The theory I propose – the Theory of Intelligences (TIS) – consists of a framework (
Figure 6) incorporating key levels and scales (Table 1), and mathematical models of intelligence characterizing local scale solving and larger scale planning (equations 1 – 4). TIS is parsimonious in ignoring the microscopic detail that underlies the core phenomena of solving, planning and their optimization. TIS contrasts notably with frameworks in which intelligence is partitioned into reflex/reaction and planning [
5,
114]. Specifically, in LeCun’s Mode 1, the system reacts to perception, perhaps minimally employing reasoning abilities. In Mode 2, the system can use higher reasoning abilities to plan, possibly in a hierarchical fashion. TIS differs from this framework by conceptualizing reflex/reaction
as part of both solving and planning, and rather distinguishes subgoal phenomena from abilities to identify two or more subgoals, based on their accuracy and completeness relative to an intentional objective or unintentional result. A priority for future work is to relate how generic abilities (e.g., error correction, reasoning) map onto the goal-specific abilities of solving, planning and their optimization.

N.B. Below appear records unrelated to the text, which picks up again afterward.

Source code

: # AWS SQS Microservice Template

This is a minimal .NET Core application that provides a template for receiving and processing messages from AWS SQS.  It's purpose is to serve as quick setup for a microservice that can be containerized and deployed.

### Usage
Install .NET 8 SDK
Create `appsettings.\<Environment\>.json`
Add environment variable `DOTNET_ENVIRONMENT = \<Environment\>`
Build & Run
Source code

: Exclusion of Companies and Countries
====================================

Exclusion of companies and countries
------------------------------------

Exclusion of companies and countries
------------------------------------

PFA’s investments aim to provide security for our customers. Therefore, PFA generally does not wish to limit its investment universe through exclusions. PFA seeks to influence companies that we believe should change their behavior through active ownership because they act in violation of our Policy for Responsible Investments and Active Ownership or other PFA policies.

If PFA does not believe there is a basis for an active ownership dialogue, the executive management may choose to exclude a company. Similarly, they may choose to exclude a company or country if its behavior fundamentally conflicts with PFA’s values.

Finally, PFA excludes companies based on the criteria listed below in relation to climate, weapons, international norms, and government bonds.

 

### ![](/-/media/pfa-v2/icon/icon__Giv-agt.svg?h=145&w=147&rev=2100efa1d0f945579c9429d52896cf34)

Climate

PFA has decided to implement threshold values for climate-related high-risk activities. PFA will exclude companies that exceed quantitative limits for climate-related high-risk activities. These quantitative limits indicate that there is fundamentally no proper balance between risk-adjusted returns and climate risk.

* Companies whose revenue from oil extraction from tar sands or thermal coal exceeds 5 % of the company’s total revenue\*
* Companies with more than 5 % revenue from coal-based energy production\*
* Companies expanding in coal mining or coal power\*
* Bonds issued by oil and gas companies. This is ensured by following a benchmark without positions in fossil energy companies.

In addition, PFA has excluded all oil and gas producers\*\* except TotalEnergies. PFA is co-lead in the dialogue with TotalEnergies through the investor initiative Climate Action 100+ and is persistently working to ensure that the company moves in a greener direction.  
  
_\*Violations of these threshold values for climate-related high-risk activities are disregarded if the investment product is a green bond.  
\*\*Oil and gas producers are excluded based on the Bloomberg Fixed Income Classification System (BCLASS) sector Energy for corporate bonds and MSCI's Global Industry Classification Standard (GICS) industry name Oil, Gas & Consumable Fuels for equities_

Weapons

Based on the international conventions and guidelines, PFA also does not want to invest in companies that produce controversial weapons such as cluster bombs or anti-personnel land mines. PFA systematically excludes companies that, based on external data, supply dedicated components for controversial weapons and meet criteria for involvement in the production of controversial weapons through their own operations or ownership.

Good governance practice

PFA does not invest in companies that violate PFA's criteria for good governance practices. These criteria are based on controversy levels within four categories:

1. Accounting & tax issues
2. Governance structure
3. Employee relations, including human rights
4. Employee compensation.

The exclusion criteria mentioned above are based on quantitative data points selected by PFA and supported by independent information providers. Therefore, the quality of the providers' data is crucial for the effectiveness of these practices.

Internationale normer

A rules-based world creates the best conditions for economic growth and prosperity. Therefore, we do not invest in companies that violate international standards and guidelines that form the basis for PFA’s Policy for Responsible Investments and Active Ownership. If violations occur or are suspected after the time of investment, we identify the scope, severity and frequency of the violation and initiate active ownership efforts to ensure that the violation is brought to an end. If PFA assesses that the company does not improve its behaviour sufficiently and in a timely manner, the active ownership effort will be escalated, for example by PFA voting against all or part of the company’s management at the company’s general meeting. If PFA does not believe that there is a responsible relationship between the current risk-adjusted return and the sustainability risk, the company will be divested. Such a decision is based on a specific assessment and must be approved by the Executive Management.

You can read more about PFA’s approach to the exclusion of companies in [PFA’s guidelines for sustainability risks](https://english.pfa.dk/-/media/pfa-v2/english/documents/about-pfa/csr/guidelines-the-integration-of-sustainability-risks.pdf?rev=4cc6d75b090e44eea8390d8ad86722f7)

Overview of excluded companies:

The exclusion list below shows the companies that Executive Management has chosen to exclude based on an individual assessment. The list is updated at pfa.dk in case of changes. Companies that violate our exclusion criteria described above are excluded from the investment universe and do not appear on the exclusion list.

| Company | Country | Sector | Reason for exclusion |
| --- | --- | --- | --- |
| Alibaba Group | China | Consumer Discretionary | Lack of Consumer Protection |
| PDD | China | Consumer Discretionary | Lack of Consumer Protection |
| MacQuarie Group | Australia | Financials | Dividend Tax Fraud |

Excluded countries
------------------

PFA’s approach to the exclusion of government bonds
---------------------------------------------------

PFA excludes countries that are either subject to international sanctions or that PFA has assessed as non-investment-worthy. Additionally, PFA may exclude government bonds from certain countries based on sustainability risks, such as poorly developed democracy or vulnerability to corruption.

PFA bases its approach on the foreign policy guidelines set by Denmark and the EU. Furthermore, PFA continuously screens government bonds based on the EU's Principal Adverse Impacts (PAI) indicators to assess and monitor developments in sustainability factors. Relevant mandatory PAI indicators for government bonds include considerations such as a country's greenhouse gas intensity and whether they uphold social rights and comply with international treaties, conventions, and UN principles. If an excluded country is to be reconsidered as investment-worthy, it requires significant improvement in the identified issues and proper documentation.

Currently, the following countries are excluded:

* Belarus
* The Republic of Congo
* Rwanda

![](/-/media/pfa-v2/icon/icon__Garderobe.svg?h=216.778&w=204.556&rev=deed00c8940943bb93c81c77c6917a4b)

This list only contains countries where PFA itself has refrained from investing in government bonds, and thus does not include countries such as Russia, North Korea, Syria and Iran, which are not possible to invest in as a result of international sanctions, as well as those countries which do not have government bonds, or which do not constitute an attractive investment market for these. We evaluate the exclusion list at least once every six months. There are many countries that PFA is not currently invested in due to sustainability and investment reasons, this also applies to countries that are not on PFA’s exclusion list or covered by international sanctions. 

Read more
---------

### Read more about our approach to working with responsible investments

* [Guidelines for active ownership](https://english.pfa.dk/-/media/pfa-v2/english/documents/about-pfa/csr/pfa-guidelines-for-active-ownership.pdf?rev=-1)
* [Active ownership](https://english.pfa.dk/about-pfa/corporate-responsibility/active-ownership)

TIS is grounded in the idea that intelligence is an operator that differentiates, correlates and integrates data and information, rendering entropy into new information. Depending on the goal, an outcome of intelligence differs from the data on which it was derived and may involve any form, from random to heterogeneous, to uniformly structured, varying or unvarying in time, distributed in space, etc. Some goals, such as victory in chess resolve uncertainty in each move (solving subgoals), can anticipate future moves (planning across subgoals), and occur in huge but defined spaces leading to one of three finishes (win, draw or lose). Other endeavors such as art occur in subjective spaces and produce novel form (sculpture) or novel routes to a finality (cinema). Yet other objectives such as military or political ones may have significant degrees of uncertainty, occluded information, and unpredictable outcomes. These general examples support the idea that outcomes and the means to attain them are characteristic of different goal types. All have in common information transformation and some involve creation; that is, the differences and uncertainty in starting conditions relative to the path and/or the structure of the outcome. Interestingly, the above arguments parallel McShea’s [
51] classification of types of complexity, whereby complexity can be in one or more of process, outcome and/or the levels or hierarchies in each. TIS generalizes previous theoretical treatments (e.g., [
5,
38,
58]), fostering their interpretation in information theory and the ecological and evolutionary sciences. Nevertheless, despite the conceptual simplicity of the theory presented here, quantifying information, its transformations and goal attainment will be highly challenging, particularly in biological systems [
64].
TIS posits intelligence as a universal operator of uncertainty reduction producing informational change. This has interesting implications. First, natural and artificial selection are forms of intelligence, since they reduce uncertainty and increase information (e.g., [
49]). Inspired by life history theory [
115,
116], selection is expected to act on heritable traits that can affect accuracy and efficiency in existing intelligence niches, and those that affect flexibility, generalization and creativity in new intelligence niches. These “either/or” expectations of trait evolution will depend to some extent on contexts and tradeoffs [
81]. Second, organizational change could involve some combination of assembly, disassembly, rearrangement, morphing and recombination. It is an open question as to how information dynamics via these and other modes affects complexity [
94,
117]. According to TIS, intelligence decreases uncertainty, but it can also transiently increase it (either due to error or counter-intuitive but viable pathways), and intelligence can either increase, decrease or leave unchanged final informational complexity. These observations do not contradict the prediction that intelligence is associated with increased information,
either in the path to a goal
and/or in the goal itself (see also [
94]). Together with the first implication (natural selection) this is consistent with the idea that evolutionary selection encodes intelligence into (multi-scale and multi-level) structures and functions. Thus, memory – a key component of intelligence – can be stored in one or more ways: inherited as phenotypes, stored electrochemically as short- or long-term memory, or stored in proxies such as society, collectives, technology and constructed niches (
Figure 6). The extent to which phenotypes and proxies are a compendium of “information past” and “intelligences past” is an open question.
5.1. Predictions
TIS makes a number of testable predictions. All are interrelated, which is both a strength and a weakness of the theory. One of the central concepts is the asymmetric interdependence between solving and planning, and how this addresses variation in complexity.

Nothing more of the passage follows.